Etran Group, a Thailand-based startup, is planning to launch a taxi service that uses 3D printed electric motorcycles. The company is hoping to raise 300 million Thai Baht ($8.6 million) to fund the venture, which could commence operations as early as September.

It’s easy to get frustrated while driving. Interminable traffic jams, reckless drivers, and parking tickets are just a few of the bugbears one can encounter when behind the wheel, but drivers (and motorcyclists) in many cities should count themselves lucky—lucky that they’re not in Bangkok, where there is almost constant gridlock, and where motorists will do almost anything to make it to their destination on time.

But while roads in Thailand can be unnavigable, polluted, and hazardous, they could soon be the home of a radical new transport system that incorporates modern technologies to make traveling safer, cleaner, and cheaper. Etran, a new startup based in Thailand, is currently seeking raise about $8.6 million from a pre-Series A round in order to develop an exciting new e-transport solution that utilizes 3D printed electric motorcycle taxis.

Motorcycle taxis might be uncommon throughout North America and Europe, but in Thailand they are sometimes the best (and only) way of navigating heavy traffic. Operators of such motorcycle taxis are content to weave through stalled traffic (and occasionally over sidewalks) in order to get from A to B faster than any four-wheeled vehicle. Hailing such a taxi is not for the faint of heart, but it’s certainly effective.

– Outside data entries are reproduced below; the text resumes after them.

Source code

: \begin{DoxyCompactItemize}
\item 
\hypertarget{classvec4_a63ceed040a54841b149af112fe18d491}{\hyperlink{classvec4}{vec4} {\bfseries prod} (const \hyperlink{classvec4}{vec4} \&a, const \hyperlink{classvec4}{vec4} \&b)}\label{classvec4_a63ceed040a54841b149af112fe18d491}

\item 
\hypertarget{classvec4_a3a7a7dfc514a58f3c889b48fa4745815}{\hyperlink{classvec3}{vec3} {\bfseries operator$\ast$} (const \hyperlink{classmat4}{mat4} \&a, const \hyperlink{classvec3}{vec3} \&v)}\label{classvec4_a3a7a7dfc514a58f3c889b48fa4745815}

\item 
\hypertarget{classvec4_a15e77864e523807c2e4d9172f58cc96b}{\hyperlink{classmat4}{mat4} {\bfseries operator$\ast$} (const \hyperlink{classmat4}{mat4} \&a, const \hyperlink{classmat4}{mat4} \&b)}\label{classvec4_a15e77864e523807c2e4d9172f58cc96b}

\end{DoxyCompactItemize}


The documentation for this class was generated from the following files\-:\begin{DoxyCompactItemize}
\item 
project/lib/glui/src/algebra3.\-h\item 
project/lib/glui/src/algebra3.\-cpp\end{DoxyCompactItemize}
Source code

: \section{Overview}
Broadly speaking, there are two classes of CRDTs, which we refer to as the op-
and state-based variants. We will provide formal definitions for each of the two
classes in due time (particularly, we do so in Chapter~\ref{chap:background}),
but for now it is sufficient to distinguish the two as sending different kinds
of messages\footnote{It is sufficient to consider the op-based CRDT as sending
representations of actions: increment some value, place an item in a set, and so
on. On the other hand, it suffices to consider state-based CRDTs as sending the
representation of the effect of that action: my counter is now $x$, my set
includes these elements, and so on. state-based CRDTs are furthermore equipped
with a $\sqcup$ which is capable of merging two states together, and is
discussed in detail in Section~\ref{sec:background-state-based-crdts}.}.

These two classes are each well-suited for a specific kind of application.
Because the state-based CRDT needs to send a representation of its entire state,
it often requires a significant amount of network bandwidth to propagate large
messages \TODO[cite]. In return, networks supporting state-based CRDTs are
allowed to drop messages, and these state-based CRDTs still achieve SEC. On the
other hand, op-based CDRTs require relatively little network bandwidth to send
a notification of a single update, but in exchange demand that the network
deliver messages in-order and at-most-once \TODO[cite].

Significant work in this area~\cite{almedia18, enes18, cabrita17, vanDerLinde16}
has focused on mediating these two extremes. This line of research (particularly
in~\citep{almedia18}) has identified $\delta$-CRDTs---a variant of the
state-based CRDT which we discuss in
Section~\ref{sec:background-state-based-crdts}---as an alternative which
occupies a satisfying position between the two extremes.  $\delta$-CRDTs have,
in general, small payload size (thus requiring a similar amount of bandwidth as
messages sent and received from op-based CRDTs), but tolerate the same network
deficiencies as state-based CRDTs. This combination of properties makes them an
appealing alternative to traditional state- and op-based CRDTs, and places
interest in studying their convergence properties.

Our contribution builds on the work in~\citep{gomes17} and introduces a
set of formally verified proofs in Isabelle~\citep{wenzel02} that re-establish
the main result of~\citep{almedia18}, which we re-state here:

Soranun Choochut, chief executive officer of Etran, held a press conference last week in which he explained how he intends to run the new business. “We will rent [the 3D printed motorcycles] out at half of their usual fuel costs,” he said. “Drivers will thus gain additional income of Bt36,000 a year.” Drivers of the new electric motorcycles, dubbed Etran Proms, will be given a smart card which can be used to start the vehicle, swap batteries, receive maintenance, and pay rental fees.

Despite the ambitious nature of the project, Soranun is aiming to get the first 3D printed bikes on the roads on Bangkok in the third quarter of 2017. If all goes to plan, Etran will be explanded to cover the entirety of the city throughout 2018, before expanding to other cities and countries in 2019.

The 3D printed Etran Prom vehicles will be assembled by Summit Auto Parts, and will have a division between driver and passenger to provide comfort for both. Chinese suppliers will provide the 5,000-watt motors and batteries, with which the vehicles will be able to hit maximum speeds of 80 km/h (50 mph) over a maximum distance of 60 km (37 miles). The 3D printed vehicles will also be equipped with IoT technology that allows drivers to easily check charge status and other factors.

Etran has big, Tesla-like plans for its taxi network, and envisages building battery-swapping and maintenance stations throughout Bangkok. Swapping batteries will take just one minute, faster than the five minutes needed to refuel a regular motorcycle.

Digital Ventures has already provided a Bt300,000 ($8,600) financial grant to Etran, but the startup hopes to raise a massive Bt10 billion ($287 million) within the next five years. Soranun has appealed to Thai investors to favor Etran over international solutions whose interests lie outside of Thailand.